More on reparations: unintended consequences

More on reparations: unintended consequences May 28, 2014

So a while back some psychologist or sociologist declared that his research definitively proved that conservatives are deficient in being too pessimistic and focused on Bad Things That Can Happen, and conservatives basically, owned this claim by saying that, parallel to this, liberals are too naive about unintended consequences and think if they just wave their magic wand of government policy, the world can be a better, nearly utopian place, ignoring costs, risks, and unintended consequences.

And the reparations debate is a case study in these reactions.

Advocates are pointing to H.R. 40, which aims to establish a commission to study reparations.  It would appropriate $8,000,000 to the task, with 3 commissioners appointed by the president, 3 by the House speaker, and 1 by the Senate president, all of whom are to be experts in the field of African-American studies.  They are to be paid according to the GS-18 level (which, incidentally, hasn’t existed since 1978, being replaced by executive pay levels, but in any event, pay exceeds the regular civil service levels and is probably in the neighborhood of $150 – $200k per year, proportion to the time spend on this project), and are also able to hire any staffers they choose at pay rates they desire irrespective of the Civil Service schedule.  They are instructed to produce a report in the following issues:

(A) Whether the Government of the United States should offer a formal apology on behalf of the people of the United States for the perpetration of gross human rights violations on African slaves and their descendants.
(B) Whether African-Americans still suffer from the lingering effects of the matters described in paragraphs (1), (2), (3), and (4). [that is, slavery and subsequent discrimination]
 (C) Whether, in consideration of the Commission’s findings, any form of compensation to the descendants of African slaves is warranted.
 (D) If the Commission finds that such compensation is warranted, what should be the amount of compensation, what form of compensation should be awarded, and who should be eligible for such compensation.

 And such advocates say, basically, this is a risk-free proposal because, other than spending $8 million, there’s no harm done.  Congress would have to enact any legislation in any event.

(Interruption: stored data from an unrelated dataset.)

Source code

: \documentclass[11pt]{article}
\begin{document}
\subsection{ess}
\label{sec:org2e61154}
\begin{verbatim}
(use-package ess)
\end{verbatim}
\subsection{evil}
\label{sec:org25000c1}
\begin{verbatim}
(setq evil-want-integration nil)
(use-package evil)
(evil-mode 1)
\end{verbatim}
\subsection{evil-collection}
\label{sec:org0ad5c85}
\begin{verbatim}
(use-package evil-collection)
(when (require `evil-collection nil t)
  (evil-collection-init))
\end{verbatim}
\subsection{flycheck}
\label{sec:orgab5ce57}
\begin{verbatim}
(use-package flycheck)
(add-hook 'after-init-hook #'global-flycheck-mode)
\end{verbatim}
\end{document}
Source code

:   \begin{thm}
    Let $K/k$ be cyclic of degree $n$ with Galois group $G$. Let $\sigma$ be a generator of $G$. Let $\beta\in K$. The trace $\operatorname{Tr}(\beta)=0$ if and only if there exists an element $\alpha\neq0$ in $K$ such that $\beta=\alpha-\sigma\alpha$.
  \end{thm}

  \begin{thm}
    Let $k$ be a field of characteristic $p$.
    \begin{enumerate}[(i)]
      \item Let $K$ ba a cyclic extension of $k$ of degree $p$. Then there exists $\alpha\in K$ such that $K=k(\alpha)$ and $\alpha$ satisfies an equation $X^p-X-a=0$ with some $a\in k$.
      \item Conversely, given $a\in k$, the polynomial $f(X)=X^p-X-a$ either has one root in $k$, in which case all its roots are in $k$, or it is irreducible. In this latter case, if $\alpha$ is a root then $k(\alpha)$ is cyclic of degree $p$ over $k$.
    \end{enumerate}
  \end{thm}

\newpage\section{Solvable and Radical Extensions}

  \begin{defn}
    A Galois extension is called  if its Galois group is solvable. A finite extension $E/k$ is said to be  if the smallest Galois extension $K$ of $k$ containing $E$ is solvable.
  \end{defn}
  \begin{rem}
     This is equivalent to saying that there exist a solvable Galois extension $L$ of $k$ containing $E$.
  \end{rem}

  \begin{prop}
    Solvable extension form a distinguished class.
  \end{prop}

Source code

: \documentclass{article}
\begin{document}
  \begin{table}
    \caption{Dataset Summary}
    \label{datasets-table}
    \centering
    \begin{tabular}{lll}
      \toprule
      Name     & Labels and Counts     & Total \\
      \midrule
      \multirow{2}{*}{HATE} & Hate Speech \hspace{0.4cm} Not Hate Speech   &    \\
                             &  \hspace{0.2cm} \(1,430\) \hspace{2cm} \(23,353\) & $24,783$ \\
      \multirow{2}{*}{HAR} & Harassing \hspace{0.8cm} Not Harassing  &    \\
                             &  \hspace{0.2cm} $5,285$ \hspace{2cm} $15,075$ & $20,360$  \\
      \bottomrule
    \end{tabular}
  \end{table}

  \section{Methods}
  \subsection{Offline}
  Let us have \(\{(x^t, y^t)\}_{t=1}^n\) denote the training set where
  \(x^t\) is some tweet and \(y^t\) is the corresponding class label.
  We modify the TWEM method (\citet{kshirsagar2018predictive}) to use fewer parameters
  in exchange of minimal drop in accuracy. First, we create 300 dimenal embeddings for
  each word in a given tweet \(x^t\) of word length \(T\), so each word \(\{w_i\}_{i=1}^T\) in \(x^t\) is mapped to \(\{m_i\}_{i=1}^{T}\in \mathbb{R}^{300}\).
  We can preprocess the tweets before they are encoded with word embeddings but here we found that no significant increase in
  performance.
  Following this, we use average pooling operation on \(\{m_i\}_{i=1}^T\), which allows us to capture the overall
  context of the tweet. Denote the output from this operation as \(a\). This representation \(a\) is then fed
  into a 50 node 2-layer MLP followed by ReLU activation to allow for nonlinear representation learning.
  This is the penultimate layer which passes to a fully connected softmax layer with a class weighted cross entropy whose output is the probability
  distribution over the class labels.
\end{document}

But at the same time, so far as I can tell, neither the Coates article nor other authors reveal their end game, but everyone’s guessing it involves a so-called “Marshall Plan” for the inner city — that is, a “Marshall Plan” as it exists in popular imagination, not in reality.  Can a “reparations committee” actually go about its work in a way that unites us rather than increasing division?  What can go wrong?  Let’s rephrase — is there a real chance that such a commission could produce a credible document with a real path forward?  Not so much.

(Incidentally, on of the arguments that reparations-advocates often make is that Americans now, and white Americans specifically, benefited from slavery and discrimination.  They invoke slave labor being used to build this-or-that, and the fact that cotton was supposedly a mainstay of the American economy and everyone owes a debt as a result.  That’s all nonsense — otherwise the South would have won the war, not the Industrial North; perhaps it may even be provable that slavery hobbled the economy in the South — but even if it weren’t, it’s beside the point.  The internment of Japanese-Americans did not benefit the U.S. economy in any way, but that didn’t make a difference in terms of the appropriateness of reparation payments.  And to say that white Americans now benefit from discrimination in the past against blacks is to say that the economy is zero-sum — and negates their parallel arguments that we all benefit from diversity.)